■ Work to be completed ■
Set down, exactly and with no pictures, the line that contains "Description: The most" and all lines after it in the listing.
=== Task material ===
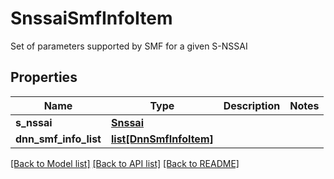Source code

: # SnssaiSmfInfoItem

Set of parameters supported by SMF for a given S-NSSAI
## Properties
Name | Type | Description | Notes
------------ | ------------- | ------------- | -------------
**s_nssai** | [**Snssai**](Snssai.md) |  | 
**dnn_smf_info_list** | [**list[DnnSmfInfoItem]**](DnnSmfInfoItem.md) |  | 

[[Back to Model list]](../README.md#documentation-for-models) [[Back to API list]](../README.md#documentation-for-api-endpoints) [[Back to README]](../README.md)


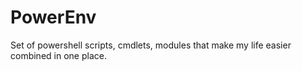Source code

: # PowerEnv
Set of powershell scripts, cmdlets, modules that make my life easier combined in one place.
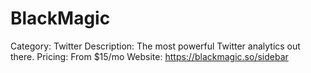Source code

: # BlackMagic

Category: Twitter
Description: The most powerful Twitter analytics out there.
Pricing: From $15/mo
Website: https://blackmagic.so/sidebar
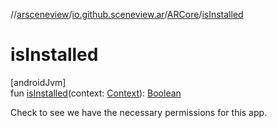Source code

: //[arsceneview](../../../index.md)/[io.github.sceneview.ar](../index.md)/[ARCore](index.md)/[isInstalled](is-installed.md)

# isInstalled

[androidJvm]\
fun [isInstalled](is-installed.md)(context: [Context](https://developer.android.com/reference/kotlin/android/content/Context.html)): [Boolean](https://kotlinlang.org/api/latest/jvm/stdlib/kotlin/-boolean/index.html)

Check to see we have the necessary permissions for this app.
===
■ Task response ■
Description: The most powerful Twitter analytics out there.
Pricing: From $15/mo
Website: https://blackmagic.so/sidebar
Source code

: //[arsceneview](../../../index.md)/[io.github.sceneview.ar](../index.md)/[ARCore](index.md)/[isInstalled](is-installed.md)

# isInstalled

[androidJvm]\
fun [isInstalled](is-installed.md)(context: [Context](https://developer.android.com/reference/kotlin/android/content/Context.html)): [Boolean](https://kotlinlang.org/api/latest/jvm/stdlib/kotlin/-boolean/index.html)

Check to see we have the necessary permissions for this app.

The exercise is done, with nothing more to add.